Your assignment | Output only the lines below from the one holding "What is left?" down to the one holding "пользователей из базы", both end lines included and every picture dropped.

Provided data |
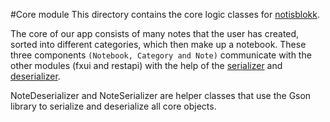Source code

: #Core module
This directory contains the core logic classes for [notisblokk](../README.md).

The core of our app consists of many notes that the user has created, sorted into different 
categories, which then make up a notebook. These three components ``(Notebook, Category and Note)`` 
communicate with the other modules (fxui and restapi) with the help of the 
[serializer](/src/main/java/notisblokk/json/NoteSerializer.java) and 
[deserializer](/src/main/java/notisblokk/json/NoteDeserializer.java).

NoteDeserializer and NoteSerializer are helper classes that use the
Gson library to serialize and deserialize all core objects.              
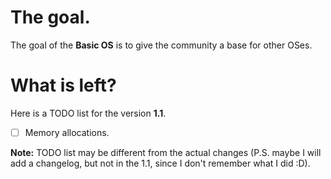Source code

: The goal.
=========

The goal of the **Basic OS** is to give the community a base for other OSes.

What is left?
=============

Here is a TODO list for the version **1.1**.

- [ ] Memory allocations.

**Note:** TODO list may be different from the actual changes (P.S. maybe I will add a changelog, but not in the 1.1, since I don't remember what I did :D).
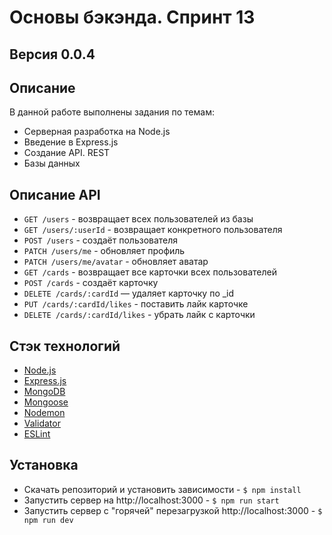 # **Основы бэкэнда. Спринт 13**

## **Версия** 0.0.4

## **Описание**
В данной работе выполнены задания по темам:
- Серверная разработка на Node.js
- Введение в Express.js
- Создание API. REST
- Базы данных

## **Описание API**
- `GET /users` - возвращает всех пользователей из базы
- `GET /users/:userId` - возвращает конкретного пользователя
- `POST /users` - создаёт пользователя
- `PATCH /users/me` - обновляет профиль
- `PATCH /users/me/avatar` - обновляет аватар
- `GET /cards` - возвращает все карточки всех пользователей
- `POST /cards` - создаёт карточку
- `DELETE /cards/:cardId` — удаляет карточку по _id
- `PUT /cards/:cardId/likes` - поставить лайк карточке
- `DELETE /cards/:cardId/likes` - убрать лайк с карточки

## **Стэк технологий** 
- [Node.js](https://nodejs.org/en/)
- [Express.js](https://expressjs.com/ru/)
- [MongoDB](https://www.mongodb.com/)
- [Mongoose](https://mongoosejs.com/)
- [Nodemon](https://www.npmjs.com/package/nodemon/)
- [Validator](https://www.npmjs.com/package/validator)
- [ESLint](https://eslint.org/)

## **Установка**
- Скачать репозиторий и установить зависимости - `$ npm install`
- Запустить сервер на http://localhost:3000 - `$ npm run start`
- Запустить сервер с "горячей" перезагрузкой http://localhost:3000 - `$ npm run dev`
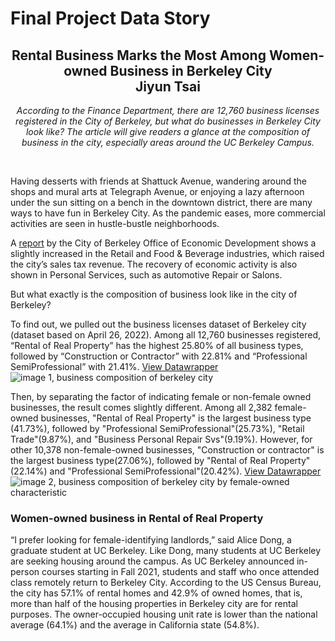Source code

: # Final Project Data Story

<h2 align="center">Rental Business Marks the Most Among Women-owned Business in Berkeley City<br/>
  Jiyun Tsai</h2>

<p align="center"><i>According to the Finance Department, there are 12,760 business licenses registered in the City of Berkeley, but what do businesses in Berkeley City look like? The article will give readers a glance at the composition of business in the city, especially areas around the UC Berkeley Campus.</i></p><br/>

Having desserts with friends at Shattuck Avenue, wandering around the shops and mural arts at Telegraph Avenue, or enjoying a lazy afternoon under the sun sitting on a bench in the downtown district, there are many ways to have fun in Berkeley City. As the pandemic eases, more commercial activities are seen in hustle-bustle neighborhoods. <br/>

A [report](https://berkeleyca.gov/doing-business/economic-development/economic-dashboards-and-reports) by the City of Berkeley Office of Economic Development shows a slightly increased in the Retail and Food & Beverage industries, which raised the city’s sales tax revenue. The recovery of economic activity is also shown in Personal Services, such as automotive Repair or Salons. <br/>

But what exactly is the composition of business look like in the city of Berkeley? <br/>

To find out, we pulled out the business licenses dataset of Berkeley city (dataset based on April 26, 2022). Among all 12,760 businesses registered, “Rental of Real Property” has the highest 25.80% of all business types, followed by “Construction or Contractor” with 22.81% and “Professional SemiProfessional” with 21.41%. [View Datawrapper](https://www.datawrapper.de/_/IeGis/) <br/>
![image 1, business composition of berkeley city](https://github.com/jiyuntsai/JOURN_296-Data-Journalism/blob/main/fps-business-composition.png) <br/>

Then, by separating the factor of indicating female or non-female owned businesses, the result comes slightly different. Among all 2,382 female-owned businesses, "Rental of Real Property" is the largest business type (41.73%), followed by "Professional SemiProfessional"(25.73%), "Retail Trade"(9.87%), and "Business Personal Repair Svs"(9.19%). However, for other 10,378 non-female-owned businesses, "Construction or contractor" is the largest business type(27.06%), followed by "Rental of Real Property"(22.14%) and "Professional SemiProfessional"(20.42%). [View Datawrapper](https://www.datawrapper.de/_/I5K9x/) <br/>
![image 2, business composition of berkeley city by female-owned characteristic](https://github.com/jiyuntsai/JOURN_296-Data-Journalism/blob/main/fps-business-composition-female-owned.png) <br/>

### Women-owned business in Rental of Real Property

“I prefer looking for female-identifying landlords,” said Alice Dong, a graduate student at UC Berkeley. Like Dong, many students at UC Berkeley are seeking housing around the campus. As  UC Berkeley announced in-person courses starting in Fall 2021, students and staff who once attended class remotely return to Berkeley City. According to the US Census Bureau, the city has 57.1% of rental homes and 42.9% of owned homes, that is, more than half of the housing properties in Berkeley city are for rental purposes. The owner-occupied housing unit rate is lower than the national average (64.1%) and the average in California state (54.8%). <br/>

Solution below |
What is left?
=============

Here is a TODO list for the version **1.1**.

- [ ] Memory allocations.

**Note:** TODO list may be different from the actual changes (P.S. maybe I will add a changelog, but not in the 1.1, since I don't remember what I did :D).
 # **Основы бэкэнда. Спринт 13**

## **Версия** 0.0.4

## **Описание**
В данной работе выполнены задания по темам:
- Серверная разработка на Node.js
- Введение в Express.js
- Создание API. REST
- Базы данных

## **Описание API**
- `GET /users` - возвращает всех пользователей из базы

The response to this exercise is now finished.